An Information Security Community
Do I need to hack the internet to understand attacks and their impact.
While developing my personal labs I discovered that in order to make a lab representative of current infrastructure you will spend more time understanding what an
administrator does not what hackers do. The labs are vulnerable, the
device is available, its one of one in more cases and causes you to
focus on the skills needed which make them great, but what about
devices that sit behind a firewall, inside a DMZ or clients that have
AV, HIPS and NIDS to protect them, all these mechanisms used to
protect a network and its clients can still be bypassed by the
black-hat that wants what you have, while trying to emulate these
extra protections take more time than bypassing them so without being
able to perform penetration testing against real world systems and
the devices, services and people that link them, how can you learn
what black-hats already know without becoming a black-hat yourself.

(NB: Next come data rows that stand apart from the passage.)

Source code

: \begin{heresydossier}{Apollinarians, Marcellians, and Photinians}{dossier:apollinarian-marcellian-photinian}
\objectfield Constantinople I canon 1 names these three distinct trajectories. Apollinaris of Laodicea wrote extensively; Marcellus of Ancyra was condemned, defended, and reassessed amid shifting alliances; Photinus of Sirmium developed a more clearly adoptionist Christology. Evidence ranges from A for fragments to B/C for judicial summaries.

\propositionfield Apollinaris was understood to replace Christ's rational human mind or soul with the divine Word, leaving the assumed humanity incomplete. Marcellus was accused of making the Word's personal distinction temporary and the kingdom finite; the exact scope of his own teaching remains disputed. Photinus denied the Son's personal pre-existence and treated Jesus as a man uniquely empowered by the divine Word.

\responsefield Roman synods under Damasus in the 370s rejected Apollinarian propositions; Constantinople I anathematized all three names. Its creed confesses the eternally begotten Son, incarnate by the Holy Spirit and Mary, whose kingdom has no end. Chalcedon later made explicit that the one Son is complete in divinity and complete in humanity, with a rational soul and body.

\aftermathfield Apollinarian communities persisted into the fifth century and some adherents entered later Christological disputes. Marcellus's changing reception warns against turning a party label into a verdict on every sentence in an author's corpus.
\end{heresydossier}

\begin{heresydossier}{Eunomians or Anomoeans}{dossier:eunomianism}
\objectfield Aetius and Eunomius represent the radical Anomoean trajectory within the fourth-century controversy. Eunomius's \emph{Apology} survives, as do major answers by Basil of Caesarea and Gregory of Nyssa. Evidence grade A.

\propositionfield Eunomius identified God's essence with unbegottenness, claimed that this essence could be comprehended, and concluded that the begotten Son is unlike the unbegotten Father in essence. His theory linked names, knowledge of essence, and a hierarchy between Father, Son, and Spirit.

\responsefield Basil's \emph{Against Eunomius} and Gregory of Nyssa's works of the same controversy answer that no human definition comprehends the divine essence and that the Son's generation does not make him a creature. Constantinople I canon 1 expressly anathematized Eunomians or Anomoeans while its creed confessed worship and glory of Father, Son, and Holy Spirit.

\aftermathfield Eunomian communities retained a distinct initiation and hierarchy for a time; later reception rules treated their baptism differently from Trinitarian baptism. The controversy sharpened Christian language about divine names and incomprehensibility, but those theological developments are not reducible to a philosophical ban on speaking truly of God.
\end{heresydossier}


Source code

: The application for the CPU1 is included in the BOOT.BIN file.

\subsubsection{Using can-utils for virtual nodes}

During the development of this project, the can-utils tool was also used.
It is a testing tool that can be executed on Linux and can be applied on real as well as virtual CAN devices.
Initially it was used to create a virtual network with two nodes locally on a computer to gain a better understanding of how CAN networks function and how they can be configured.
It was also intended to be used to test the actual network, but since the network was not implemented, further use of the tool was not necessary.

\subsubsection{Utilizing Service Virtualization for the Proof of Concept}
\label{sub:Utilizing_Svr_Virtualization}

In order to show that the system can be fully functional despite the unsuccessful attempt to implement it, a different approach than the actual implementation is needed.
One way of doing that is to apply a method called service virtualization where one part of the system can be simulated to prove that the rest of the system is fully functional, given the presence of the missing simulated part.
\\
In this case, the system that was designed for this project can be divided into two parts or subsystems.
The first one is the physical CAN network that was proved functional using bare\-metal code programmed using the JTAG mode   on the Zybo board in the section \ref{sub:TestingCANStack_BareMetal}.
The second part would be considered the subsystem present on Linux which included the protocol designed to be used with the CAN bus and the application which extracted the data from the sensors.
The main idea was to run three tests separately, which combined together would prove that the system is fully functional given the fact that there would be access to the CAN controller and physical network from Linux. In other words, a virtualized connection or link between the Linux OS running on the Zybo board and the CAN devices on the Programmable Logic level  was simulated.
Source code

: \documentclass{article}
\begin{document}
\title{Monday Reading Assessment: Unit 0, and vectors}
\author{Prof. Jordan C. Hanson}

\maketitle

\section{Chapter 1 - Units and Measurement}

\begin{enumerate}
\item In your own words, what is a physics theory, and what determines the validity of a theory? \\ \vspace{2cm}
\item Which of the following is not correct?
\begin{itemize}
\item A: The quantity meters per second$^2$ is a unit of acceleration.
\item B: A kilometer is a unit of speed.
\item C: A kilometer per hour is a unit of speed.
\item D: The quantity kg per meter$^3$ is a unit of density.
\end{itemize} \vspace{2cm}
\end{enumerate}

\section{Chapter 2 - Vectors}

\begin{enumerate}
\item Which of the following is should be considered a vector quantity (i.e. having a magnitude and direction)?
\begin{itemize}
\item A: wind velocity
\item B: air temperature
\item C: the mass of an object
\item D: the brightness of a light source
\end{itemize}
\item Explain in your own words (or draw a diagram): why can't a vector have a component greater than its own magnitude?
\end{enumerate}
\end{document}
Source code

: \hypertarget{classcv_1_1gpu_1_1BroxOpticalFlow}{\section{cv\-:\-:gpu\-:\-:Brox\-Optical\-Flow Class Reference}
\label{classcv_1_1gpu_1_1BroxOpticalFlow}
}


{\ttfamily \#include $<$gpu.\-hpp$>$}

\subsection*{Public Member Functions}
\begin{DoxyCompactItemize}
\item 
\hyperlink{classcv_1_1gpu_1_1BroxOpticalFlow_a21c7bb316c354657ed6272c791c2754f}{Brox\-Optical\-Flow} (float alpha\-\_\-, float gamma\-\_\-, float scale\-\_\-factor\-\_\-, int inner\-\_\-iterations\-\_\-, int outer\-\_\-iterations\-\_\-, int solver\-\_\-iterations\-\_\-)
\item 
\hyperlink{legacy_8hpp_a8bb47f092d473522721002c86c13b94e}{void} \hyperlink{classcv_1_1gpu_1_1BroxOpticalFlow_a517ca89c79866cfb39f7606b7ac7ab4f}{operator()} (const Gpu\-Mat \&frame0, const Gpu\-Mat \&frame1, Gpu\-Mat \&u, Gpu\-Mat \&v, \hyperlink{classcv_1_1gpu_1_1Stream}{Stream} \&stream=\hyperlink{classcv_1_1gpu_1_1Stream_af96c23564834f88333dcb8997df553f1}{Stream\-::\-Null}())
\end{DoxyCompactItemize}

I have been interested in computer misuse for a number of years and have never crossed the line nor picked a hat, but one thing I have began to understand is permission
is what makes hacking legal, reports make it something management can
respond to, for the penetration tester, 'the hacker in us all' it's
not about the box but out smarting root no matter what box it is.
There are some tools that can help you to produce a lab with extra hosts, such as the live-CD's provided by Thomas Wilhelm and others, I have also included SwoothWall
distributions to add extra dimension to the penetration process, but
I bet its not the same. What would be the real harm in complying to
OSSTMM and ISSAF to produce a report for the owner(s), would this not
be a better learning platform, one just like the black-hats have only
with less mal-ware and back-doors being left.